The club became a second home for cocky misfits like Joie Blaney, who arrived in New York from San Francisco in 1997 and has been attending antihoots on an almost weekly basis since. He worked his way through the West Village clubs, quickly establishing a pattern of finding one he liked, only to get drunk, heckle the performers and get thrown out.

He arrived at the Sidewalk expecting more of the same, but found, to his shock, that Lach was happy to put up with him and his crowd of rowdy, obnoxious friends. He’d even join them at the end of the night, chamomile tea in hand, ready to pick over the details of the show or just talk shop for an hour or two.

Not everyone who plays the Sidewalk gets an instant welcome. “[Lach is] kind of a love him or hate him kind of guy,” says Curtis Eller, a long-time friend who started attending antihoots in the mid-nineties. “I’ve had friends who wouldn’t even come see when I played the Sidewalk, because they’d gotten on Lach’s bad side.” Chelsea La Bate, a regular since July, says that it seemed to take months of open mikes and off-night gigs before she could get him to so much as remember her name. “With Lach, I always felt like there was this brick wall. I can’t decipher whether it’s on his side or mine.”

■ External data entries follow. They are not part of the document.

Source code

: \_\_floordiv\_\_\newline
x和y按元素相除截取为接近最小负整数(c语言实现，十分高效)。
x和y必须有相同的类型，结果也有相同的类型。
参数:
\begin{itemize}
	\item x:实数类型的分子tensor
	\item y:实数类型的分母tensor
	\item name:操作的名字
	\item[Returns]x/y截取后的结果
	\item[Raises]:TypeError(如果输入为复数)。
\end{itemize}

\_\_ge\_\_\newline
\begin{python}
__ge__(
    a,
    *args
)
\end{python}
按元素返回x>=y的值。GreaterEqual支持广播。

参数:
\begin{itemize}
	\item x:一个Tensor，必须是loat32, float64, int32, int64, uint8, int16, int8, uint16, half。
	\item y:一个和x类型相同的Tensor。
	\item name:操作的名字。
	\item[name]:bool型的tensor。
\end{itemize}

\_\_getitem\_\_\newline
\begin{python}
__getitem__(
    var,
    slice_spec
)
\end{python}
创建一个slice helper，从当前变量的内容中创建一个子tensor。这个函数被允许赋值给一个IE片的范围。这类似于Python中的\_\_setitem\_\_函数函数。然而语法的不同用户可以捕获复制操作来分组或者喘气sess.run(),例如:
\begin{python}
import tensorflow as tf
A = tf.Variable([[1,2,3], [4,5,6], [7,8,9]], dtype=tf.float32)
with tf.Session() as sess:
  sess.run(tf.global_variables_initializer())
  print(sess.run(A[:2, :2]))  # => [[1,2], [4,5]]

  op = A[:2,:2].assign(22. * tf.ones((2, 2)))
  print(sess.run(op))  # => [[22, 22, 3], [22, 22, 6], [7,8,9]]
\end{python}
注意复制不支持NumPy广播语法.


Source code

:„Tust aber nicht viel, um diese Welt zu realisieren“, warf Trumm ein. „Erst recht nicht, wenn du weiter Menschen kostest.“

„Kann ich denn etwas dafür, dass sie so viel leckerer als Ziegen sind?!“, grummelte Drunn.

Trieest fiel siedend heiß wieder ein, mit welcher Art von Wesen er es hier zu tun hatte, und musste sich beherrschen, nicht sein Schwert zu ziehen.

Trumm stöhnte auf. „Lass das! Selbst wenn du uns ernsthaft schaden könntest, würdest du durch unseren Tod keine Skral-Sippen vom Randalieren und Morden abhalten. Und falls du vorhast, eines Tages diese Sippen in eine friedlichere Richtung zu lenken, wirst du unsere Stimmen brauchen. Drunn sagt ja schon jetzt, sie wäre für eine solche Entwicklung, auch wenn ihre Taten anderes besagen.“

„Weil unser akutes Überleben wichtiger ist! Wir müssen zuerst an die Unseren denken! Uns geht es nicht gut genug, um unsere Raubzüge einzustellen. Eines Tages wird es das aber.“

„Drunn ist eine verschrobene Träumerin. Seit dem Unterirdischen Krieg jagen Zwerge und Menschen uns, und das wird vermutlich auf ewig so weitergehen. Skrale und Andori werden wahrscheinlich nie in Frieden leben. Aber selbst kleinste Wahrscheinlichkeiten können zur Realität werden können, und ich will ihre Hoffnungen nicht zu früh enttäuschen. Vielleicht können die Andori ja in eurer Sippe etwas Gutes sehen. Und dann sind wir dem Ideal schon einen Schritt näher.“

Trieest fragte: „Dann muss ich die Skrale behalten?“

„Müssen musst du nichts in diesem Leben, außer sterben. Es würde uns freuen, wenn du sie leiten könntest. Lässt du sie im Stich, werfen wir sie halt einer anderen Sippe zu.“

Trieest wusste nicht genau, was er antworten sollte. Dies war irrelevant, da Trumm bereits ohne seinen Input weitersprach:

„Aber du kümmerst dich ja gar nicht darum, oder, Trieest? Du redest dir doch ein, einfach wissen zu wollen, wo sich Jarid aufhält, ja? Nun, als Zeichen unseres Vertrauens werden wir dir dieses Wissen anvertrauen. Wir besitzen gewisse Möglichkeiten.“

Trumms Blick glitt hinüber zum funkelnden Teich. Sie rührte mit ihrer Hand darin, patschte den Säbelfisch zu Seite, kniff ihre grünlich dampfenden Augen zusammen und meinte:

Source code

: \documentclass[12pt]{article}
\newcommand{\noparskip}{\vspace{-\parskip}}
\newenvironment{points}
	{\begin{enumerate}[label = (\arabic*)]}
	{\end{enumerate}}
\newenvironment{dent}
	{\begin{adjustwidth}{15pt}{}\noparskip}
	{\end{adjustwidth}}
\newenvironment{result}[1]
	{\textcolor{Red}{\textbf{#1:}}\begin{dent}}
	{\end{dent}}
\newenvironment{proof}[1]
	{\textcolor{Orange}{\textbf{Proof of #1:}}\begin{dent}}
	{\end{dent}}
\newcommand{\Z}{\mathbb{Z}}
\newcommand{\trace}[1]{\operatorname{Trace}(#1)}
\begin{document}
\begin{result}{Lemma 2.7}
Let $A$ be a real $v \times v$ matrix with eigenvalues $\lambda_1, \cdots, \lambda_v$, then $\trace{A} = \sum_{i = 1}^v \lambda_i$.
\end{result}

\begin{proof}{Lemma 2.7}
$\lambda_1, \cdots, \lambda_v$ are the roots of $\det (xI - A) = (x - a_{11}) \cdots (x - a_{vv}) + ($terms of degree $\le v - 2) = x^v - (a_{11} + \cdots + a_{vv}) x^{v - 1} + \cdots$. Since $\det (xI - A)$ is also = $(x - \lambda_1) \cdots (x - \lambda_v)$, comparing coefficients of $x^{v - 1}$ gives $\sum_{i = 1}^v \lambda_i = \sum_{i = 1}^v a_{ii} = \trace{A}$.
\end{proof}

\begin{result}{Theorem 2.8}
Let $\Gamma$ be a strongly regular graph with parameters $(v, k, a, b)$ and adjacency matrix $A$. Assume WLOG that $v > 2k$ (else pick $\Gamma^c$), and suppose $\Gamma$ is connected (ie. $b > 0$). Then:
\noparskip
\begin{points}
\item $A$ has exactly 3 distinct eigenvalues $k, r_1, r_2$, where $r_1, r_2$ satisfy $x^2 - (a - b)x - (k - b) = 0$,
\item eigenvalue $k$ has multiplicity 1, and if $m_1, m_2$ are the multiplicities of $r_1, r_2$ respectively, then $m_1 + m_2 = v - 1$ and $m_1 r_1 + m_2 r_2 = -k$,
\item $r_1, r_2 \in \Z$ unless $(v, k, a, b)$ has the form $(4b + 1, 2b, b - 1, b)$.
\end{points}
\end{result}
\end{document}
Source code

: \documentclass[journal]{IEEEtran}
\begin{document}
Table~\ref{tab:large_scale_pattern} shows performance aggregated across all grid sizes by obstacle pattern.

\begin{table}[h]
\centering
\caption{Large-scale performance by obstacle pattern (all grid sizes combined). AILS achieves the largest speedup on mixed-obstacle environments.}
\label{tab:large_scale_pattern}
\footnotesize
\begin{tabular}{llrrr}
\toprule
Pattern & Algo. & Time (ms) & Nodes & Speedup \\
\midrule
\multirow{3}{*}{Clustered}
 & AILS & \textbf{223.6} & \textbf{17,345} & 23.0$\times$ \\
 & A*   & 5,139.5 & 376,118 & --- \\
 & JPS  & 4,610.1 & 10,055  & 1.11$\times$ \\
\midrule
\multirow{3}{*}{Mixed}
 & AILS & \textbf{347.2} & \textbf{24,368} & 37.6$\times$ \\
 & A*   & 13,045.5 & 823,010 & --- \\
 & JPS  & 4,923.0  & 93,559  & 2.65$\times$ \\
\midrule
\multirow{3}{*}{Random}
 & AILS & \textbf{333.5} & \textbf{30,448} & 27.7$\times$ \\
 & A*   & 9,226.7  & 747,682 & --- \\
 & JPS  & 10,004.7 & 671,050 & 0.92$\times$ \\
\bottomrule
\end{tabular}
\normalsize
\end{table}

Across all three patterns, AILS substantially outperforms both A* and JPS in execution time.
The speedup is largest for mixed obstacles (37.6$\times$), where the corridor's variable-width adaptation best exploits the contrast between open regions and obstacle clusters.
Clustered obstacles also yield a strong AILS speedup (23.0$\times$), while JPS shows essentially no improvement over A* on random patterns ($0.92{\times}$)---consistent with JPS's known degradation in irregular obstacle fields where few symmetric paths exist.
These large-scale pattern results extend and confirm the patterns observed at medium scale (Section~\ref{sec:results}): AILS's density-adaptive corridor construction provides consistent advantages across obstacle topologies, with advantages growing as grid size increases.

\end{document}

Still, both agree that it’s worth dealing with a few inscrutable whims to play a venue where talent take precedence over number of beers sold. “Lach always said to me ‘I like your tunes, you get a gig. I don’t care if anyone comes,’” says Eller. “This is the one place in town where you’re either going to get a show or get turned down based on someone’s honest musical opinion, instead of economic stuff,” says Eller.

The system certainly worked for Niall Connolly, who played his first full set at the Sidewalk a couple weeks after winning the jackpot in Lach’s impromptu version of “Who Wants to Win a Gig?” A newcomer on the Sidewalk scene, Connolly is also a veteran of performing circuit who is not afraid of a little heckling, even when his heckler happens to be running the show. He says he didn’t mind Lach’s antics at the antihoot a few weeks back, but adds that he still hasn’t quite figured the guy out. “Is he funny? Rude? Kind? Patient? Impatient? Respectful? Disrespectful? He seems to be everything you’d need to be to survive those open mike nights.”